My life needs a shocking jumpstart
So I'm pushing around a crash cart
But a kick in the saddle
Is hard with one paddle
It barbecues my little Barnhart!

Writer's block has a death grip
I can only pen quip after quip
Anything longer
And my words start to wander
My focus is starting to slip!

So give me a day or a week
To write something witty and sleek
something something
something something
I have class so excuse this poor geek.

Not so alone after all...

A boy's best Valentine is his mother :-)

Music awards always kill me

Dear Grammy Awards,

If you're wondering why the 2008 Grammy Awards show failed to bring in any viewers whatsoever, you need only check your own list of nominees and winners.

Also, I had no fucking clue the awards were last night. Maybe the RIAA can spot you some cash for advertising next year. They seem to have enough money to put retarded ads in theaters and pay off lawyers to sue 8-year-old kids for downloading Kayne West.

But props for giving Herbie Hancock a Grammy. That's probably a step in the right direction.

Love,
Kyle

Happiness is a list of bullet points

I have every topic in the world to talk about. I could talk about how happy I've been lately. I could talk about how I've been jogging and cutting out smoking and getting good grades and going to class and fleshing out a plan for after college and all the other things that have been peachy lately but...

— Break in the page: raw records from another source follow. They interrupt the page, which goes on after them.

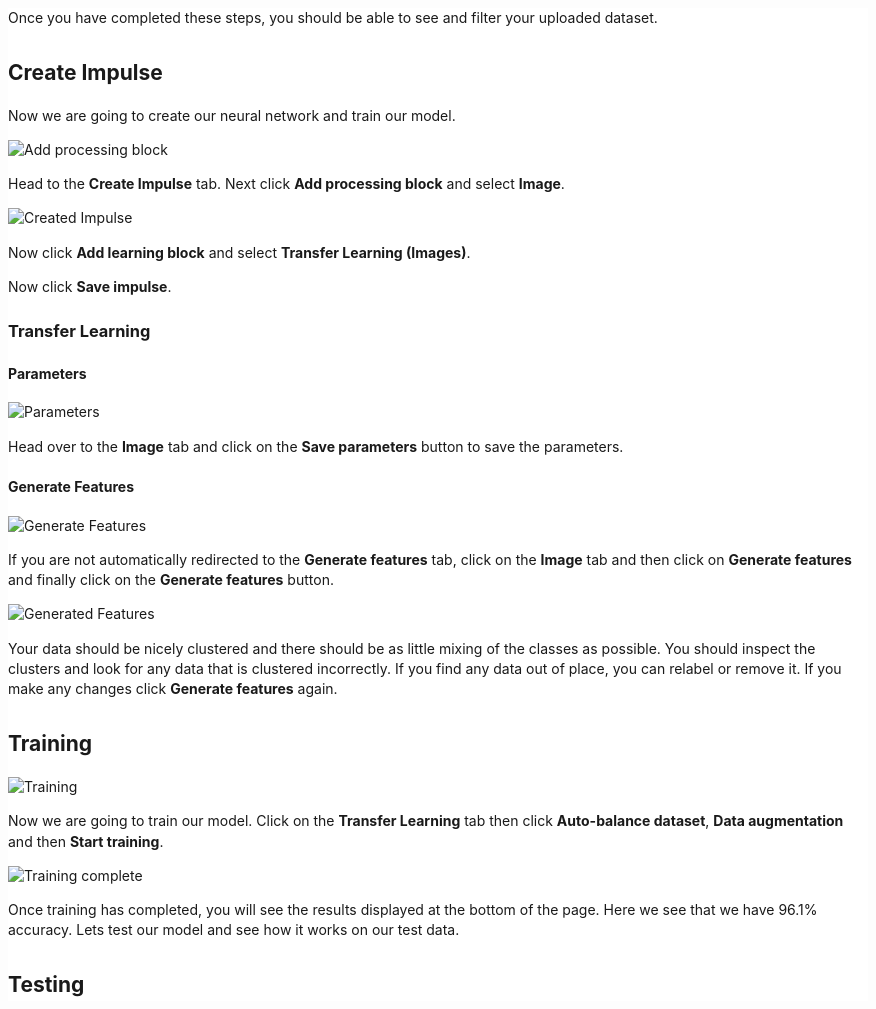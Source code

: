 Once you have completed these steps, you should be able to see and filter your uploaded dataset.

## Create Impulse

Now we are going to create our neural network and train our model.

![Add processing block](../.gitbook/assets/retail-image-classification-jetson-nano/9-impulse-design-processing-block.jpg)

Head to the **Create Impulse** tab. Next click **Add processing block** and select **Image**.

![Created Impulse](../.gitbook/assets/retail-image-classification-jetson-nano/10-impulse-design-learning-block.jpg)

Now click **Add learning block** and select **Transfer Learning (Images)**.

Now click **Save impulse**.

### Transfer Learning

#### Parameters

![Parameters](../.gitbook/assets/retail-image-classification-jetson-nano/11-impulse-design-image-parameters.jpg)

Head over to the **Image** tab and click on the **Save parameters** button to save the parameters.

#### Generate Features

![Generate Features](../.gitbook/assets/retail-image-classification-jetson-nano/12-impulse-design-generate-features.jpg)

If you are not automatically redirected to the **Generate features** tab, click on the **Image** tab and then click on **Generate features** and finally click on the **Generate features** button.

![Generated Features](../.gitbook/assets/retail-image-classification-jetson-nano/13-impulse-design-generated-features.jpg)

Your data should be nicely clustered and there should be as little mixing of the classes as possible. You should inspect the clusters and look for any data that is clustered incorrectly. If you find any data out of place, you can relabel or remove it. If you make any changes click **Generate features** again.

## Training

![Training](../.gitbook/assets/retail-image-classification-jetson-nano/14-training.jpg)

Now we are going to train our model. Click on the **Transfer Learning** tab then click **Auto-balance dataset**, **Data augmentation** and then **Start training**.

![Training complete](../.gitbook/assets/retail-image-classification-jetson-nano/14-training-results.jpg)

Once training has completed, you will see the results displayed at the bottom of the page. Here we see that we have 96.1% accuracy. Lets test our model and see how it works on our test data.

## Testing
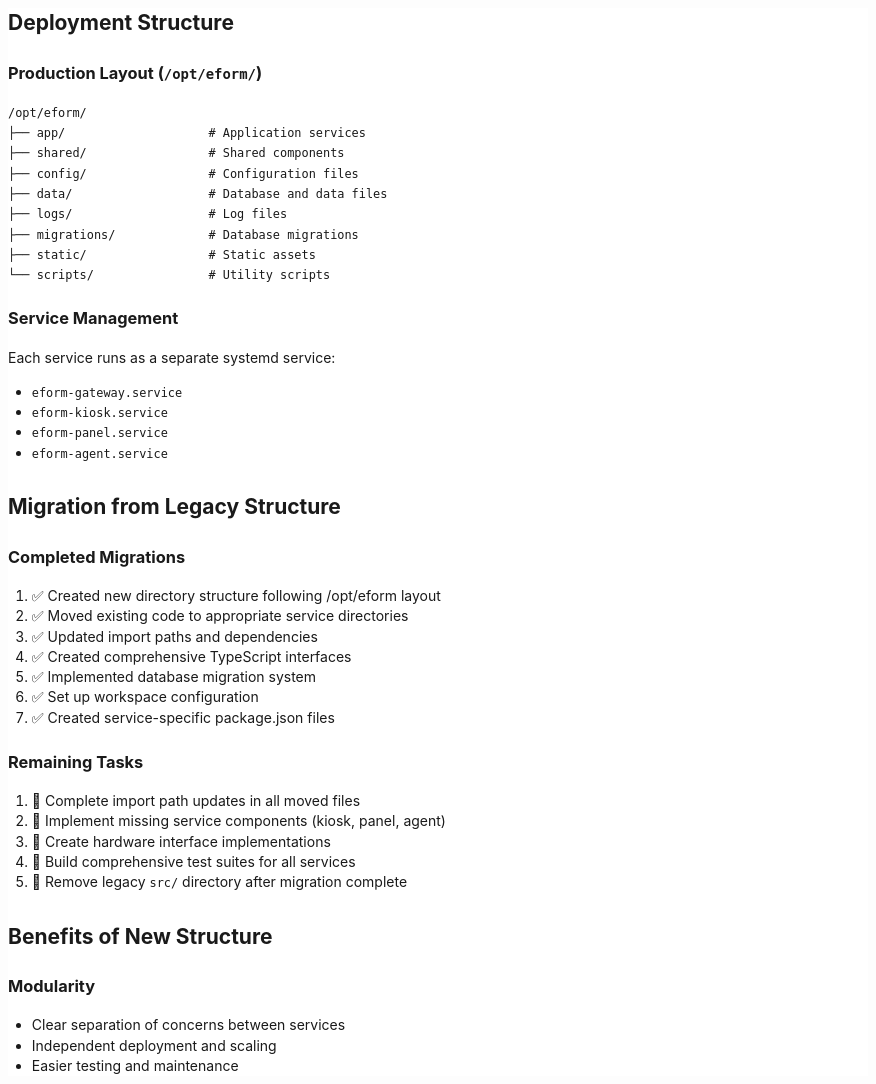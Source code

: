 ## Deployment Structure

### Production Layout (`/opt/eform/`)

```
/opt/eform/
├── app/                    # Application services
├── shared/                 # Shared components
├── config/                 # Configuration files
├── data/                   # Database and data files
├── logs/                   # Log files
├── migrations/             # Database migrations
├── static/                 # Static assets
└── scripts/                # Utility scripts
```

### Service Management

Each service runs as a separate systemd service:
- `eform-gateway.service`
- `eform-kiosk.service`
- `eform-panel.service`
- `eform-agent.service`

## Migration from Legacy Structure

### Completed Migrations

1. ✅ Created new directory structure following /opt/eform layout
2. ✅ Moved existing code to appropriate service directories
3. ✅ Updated import paths and dependencies
4. ✅ Created comprehensive TypeScript interfaces
5. ✅ Implemented database migration system
6. ✅ Set up workspace configuration
7. ✅ Created service-specific package.json files

### Remaining Tasks

1. 🔄 Complete import path updates in all moved files
2. 🔄 Implement missing service components (kiosk, panel, agent)
3. 🔄 Create hardware interface implementations
4. 🔄 Build comprehensive test suites for all services
5. 🔄 Remove legacy `src/` directory after migration complete

## Benefits of New Structure

### Modularity
- Clear separation of concerns between services
- Independent deployment and scaling
- Easier testing and maintenance
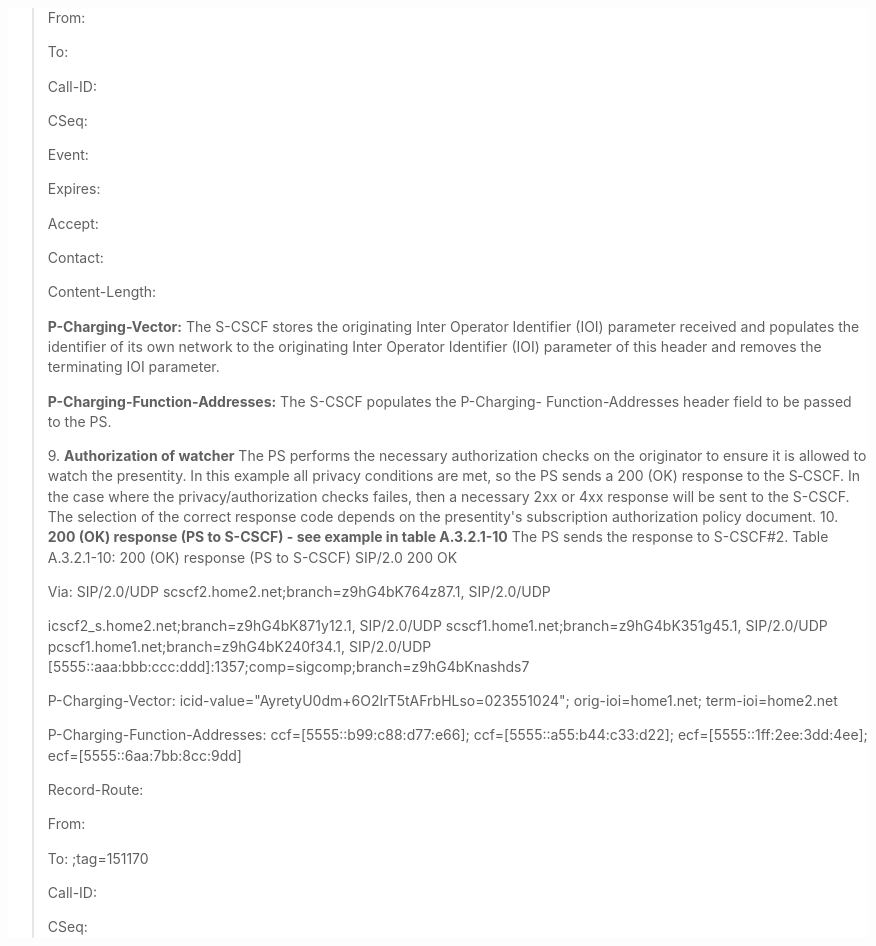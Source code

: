 >
> From:
>
> To:
>
> Call-ID:
>
> CSeq:
>
> Event:
>
> Expires:
>
> Accept:
>
> Contact:
>
> Content-Length:
>
> **P-Charging-Vector:** The S-CSCF stores the originating Inter Operator
> Identifier (IOI) parameter received and populates the identifier of its own
> network to the originating Inter Operator Identifier (IOI) parameter of this
> header and removes the terminating IOI parameter.
>
> **P-Charging-Function-Addresses:** The S-CSCF populates the P-Charging-
> Function-Addresses header field to be passed to the PS.
>
> 9\. **Authorization of watcher**
The PS performs the necessary authorization checks on the originator to ensure
it is allowed to watch the presentity. In this example all privacy conditions
are met, so the PS sends a 200 (OK) response to the S‑CSCF.
In the case where the privacy/authorization checks failes, then a necessary
2xx or 4xx response will be sent to the S-CSCF. The selection of the correct
response code depends on the presentity\'s subscription authorization policy
document.
> 10\. **200 (OK) response (PS to S-CSCF) - see example in table A.3.2.1-10**
The PS sends the response to S-CSCF#2.
Table A.3.2.1-10: 200 (OK) response (PS to S-CSCF)
> SIP/2.0 200 OK
>
> Via: SIP/2.0/UDP scscf2.home2.net;branch=z9hG4bK764z87.1, SIP/2.0/UDP
>
> icscf2_s.home2.net;branch=z9hG4bK871y12.1, SIP/2.0/UDP
> scscf1.home1.net;branch=z9hG4bK351g45.1, SIP/2.0/UDP
> pcscf1.home1.net;branch=z9hG4bK240f34.1, SIP/2.0/UDP
> [5555::aaa:bbb:ccc:ddd]:1357;comp=sigcomp;branch=z9hG4bKnashds7
>
> P-Charging-Vector: icid-value=\"AyretyU0dm+6O2IrT5tAFrbHLso=023551024\";
> orig-ioi=home1.net; term-ioi=home2.net
>
> P-Charging-Function-Addresses: ccf=[5555::b99:c88:d77:e66];
> ccf=[5555::a55:b44:c33:d22]; ecf=[5555::1ff:2ee:3dd:4ee];
> ecf=[5555::6aa:7bb:8cc:9dd]
>
> Record-Route:
>
> From:
>
> To: \;tag=151170
>
> Call-ID:
>
> CSeq:
>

...I'm also feeling downright uninspired. For all good that's come to me I feel completely incapable of expressing it in words. I've gone through three completely separate drafts for Thresher columns and toiled over two different works of fiction in my spare time, with each literary endeavor failing to meet whatever strange expectations I've come to place upon myself.

Writing is funny like that.

I know I have a lot of things to say. But every little caustic thought is trapped up in my noggin, where I don't have to worry about burning anyone else. You know me-- I like spilling my guts. I was raised to believe it's therapeutic but, then again, I was also raised Protestant.

Life doesn't need to get easier. I can handle this. I can handle everything and I am happy, I'm not just saying that. But I do need something. I need reassurance. I need to know that all this hard work, all this electrical engineering, and all my life's current endeavors are going to lead me to a happy place. That I'm not wasting my time. It doesn't have to be the place I expect now and it doesn't have to be soon.

I sure do have some weird expectations.